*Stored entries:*
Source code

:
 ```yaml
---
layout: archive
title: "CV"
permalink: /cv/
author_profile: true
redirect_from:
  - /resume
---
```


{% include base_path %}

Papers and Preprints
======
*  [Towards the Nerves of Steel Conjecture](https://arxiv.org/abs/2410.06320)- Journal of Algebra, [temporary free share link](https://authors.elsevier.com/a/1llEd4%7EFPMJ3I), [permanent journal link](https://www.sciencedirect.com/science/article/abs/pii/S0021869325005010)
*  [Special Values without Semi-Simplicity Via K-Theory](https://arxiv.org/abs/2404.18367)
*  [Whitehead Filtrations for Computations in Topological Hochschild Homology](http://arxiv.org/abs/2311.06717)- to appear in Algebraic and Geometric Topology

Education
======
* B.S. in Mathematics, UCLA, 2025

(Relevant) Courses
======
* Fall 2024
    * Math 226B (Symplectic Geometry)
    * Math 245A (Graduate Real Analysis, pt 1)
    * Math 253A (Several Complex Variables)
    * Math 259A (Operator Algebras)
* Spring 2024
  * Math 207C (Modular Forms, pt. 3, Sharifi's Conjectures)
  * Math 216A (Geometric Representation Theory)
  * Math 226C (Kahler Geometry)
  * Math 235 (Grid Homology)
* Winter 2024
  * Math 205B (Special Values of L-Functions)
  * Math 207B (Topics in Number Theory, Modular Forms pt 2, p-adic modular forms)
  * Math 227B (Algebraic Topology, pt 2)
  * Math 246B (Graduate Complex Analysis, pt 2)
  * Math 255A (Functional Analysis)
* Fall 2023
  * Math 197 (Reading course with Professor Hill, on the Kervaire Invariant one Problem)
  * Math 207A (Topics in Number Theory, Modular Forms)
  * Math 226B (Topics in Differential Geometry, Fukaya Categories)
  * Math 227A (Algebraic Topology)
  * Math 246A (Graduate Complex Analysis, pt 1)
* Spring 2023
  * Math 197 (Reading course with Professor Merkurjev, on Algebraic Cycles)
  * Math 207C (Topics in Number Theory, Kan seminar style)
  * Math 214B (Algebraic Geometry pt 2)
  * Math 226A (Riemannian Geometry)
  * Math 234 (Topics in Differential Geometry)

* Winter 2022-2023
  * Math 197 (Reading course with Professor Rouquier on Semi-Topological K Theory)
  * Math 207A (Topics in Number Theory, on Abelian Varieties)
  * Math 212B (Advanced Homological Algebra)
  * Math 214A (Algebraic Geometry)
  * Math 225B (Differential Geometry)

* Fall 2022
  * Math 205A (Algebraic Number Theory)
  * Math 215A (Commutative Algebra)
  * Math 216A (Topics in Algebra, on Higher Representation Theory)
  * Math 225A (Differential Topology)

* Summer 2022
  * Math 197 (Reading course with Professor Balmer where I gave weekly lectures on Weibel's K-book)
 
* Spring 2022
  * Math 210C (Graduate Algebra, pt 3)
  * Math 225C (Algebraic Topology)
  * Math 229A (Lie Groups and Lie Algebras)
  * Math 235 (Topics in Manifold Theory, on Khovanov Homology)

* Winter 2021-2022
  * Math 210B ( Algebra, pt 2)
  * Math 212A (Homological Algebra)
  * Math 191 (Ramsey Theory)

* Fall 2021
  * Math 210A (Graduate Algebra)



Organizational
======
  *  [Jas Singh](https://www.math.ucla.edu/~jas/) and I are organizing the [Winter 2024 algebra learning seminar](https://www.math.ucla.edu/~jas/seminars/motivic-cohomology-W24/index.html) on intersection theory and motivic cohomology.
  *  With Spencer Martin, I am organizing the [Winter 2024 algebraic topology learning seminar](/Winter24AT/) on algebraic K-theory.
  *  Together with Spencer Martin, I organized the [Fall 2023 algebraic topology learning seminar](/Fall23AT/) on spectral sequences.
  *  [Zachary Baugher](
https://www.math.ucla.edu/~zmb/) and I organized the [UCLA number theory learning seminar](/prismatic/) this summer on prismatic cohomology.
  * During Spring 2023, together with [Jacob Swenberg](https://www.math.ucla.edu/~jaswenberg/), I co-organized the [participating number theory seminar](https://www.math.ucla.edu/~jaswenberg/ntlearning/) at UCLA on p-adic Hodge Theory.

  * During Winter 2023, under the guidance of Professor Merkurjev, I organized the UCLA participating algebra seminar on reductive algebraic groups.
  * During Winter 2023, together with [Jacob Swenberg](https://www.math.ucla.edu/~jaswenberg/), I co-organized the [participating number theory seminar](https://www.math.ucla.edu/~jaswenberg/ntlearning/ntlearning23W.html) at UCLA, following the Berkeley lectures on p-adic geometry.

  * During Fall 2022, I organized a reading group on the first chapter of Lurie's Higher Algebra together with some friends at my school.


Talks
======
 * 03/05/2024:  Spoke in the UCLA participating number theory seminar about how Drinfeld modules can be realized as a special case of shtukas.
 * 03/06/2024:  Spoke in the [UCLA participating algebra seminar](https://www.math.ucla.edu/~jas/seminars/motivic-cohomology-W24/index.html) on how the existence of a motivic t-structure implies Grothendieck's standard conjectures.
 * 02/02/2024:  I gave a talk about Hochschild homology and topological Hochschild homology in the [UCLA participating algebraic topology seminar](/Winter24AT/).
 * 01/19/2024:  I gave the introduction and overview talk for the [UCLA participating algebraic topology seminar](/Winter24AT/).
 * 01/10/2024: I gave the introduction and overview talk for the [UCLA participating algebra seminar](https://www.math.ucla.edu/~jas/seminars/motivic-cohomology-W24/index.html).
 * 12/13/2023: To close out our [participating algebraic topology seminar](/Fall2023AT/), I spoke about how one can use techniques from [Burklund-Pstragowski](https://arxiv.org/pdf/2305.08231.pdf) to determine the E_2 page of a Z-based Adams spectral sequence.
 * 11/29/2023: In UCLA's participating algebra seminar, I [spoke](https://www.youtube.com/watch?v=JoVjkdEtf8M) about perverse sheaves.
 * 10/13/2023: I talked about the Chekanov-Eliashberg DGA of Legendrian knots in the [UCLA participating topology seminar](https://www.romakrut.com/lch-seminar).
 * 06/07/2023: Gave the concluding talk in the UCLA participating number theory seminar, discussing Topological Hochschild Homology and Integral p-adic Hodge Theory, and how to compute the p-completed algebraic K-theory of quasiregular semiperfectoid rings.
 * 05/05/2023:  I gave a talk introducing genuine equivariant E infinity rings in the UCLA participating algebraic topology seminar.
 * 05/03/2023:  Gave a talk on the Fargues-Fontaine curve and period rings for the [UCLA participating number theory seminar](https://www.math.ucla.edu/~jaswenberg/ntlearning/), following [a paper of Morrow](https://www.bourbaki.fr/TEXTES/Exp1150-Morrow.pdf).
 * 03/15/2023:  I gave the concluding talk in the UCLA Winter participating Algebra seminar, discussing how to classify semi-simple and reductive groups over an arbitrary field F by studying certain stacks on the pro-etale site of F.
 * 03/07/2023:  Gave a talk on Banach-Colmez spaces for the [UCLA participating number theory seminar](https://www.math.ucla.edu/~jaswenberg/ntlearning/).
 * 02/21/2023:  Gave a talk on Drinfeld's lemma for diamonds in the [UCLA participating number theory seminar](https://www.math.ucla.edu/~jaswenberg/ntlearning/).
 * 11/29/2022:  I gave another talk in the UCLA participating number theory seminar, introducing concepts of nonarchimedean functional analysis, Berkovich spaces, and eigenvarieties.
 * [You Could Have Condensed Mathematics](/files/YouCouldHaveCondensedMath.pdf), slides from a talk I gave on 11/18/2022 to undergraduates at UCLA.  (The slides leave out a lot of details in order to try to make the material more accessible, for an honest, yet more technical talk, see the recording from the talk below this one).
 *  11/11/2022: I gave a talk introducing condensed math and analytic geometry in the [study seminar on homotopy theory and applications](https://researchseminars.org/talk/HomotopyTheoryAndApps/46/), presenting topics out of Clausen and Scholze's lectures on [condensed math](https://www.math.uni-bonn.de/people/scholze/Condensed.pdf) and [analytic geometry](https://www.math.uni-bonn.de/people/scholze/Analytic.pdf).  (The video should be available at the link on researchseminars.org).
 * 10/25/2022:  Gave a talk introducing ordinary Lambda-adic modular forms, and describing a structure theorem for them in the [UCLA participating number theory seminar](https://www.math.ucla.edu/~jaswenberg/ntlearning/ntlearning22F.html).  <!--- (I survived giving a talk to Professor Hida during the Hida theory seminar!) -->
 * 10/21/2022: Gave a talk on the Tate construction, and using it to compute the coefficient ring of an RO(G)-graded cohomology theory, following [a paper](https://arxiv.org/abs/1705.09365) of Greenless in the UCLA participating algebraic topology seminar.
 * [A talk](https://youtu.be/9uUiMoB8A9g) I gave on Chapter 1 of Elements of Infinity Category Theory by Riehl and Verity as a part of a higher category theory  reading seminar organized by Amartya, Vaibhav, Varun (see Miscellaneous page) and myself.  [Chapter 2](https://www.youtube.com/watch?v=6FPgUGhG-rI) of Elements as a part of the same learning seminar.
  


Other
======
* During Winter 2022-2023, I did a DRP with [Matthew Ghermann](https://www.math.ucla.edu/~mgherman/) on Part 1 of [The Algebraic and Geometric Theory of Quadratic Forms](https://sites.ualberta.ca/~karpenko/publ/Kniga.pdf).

*Task item:* Please state the number of lines above that hold the string "Values", with nothing else added.

*Reply:* 2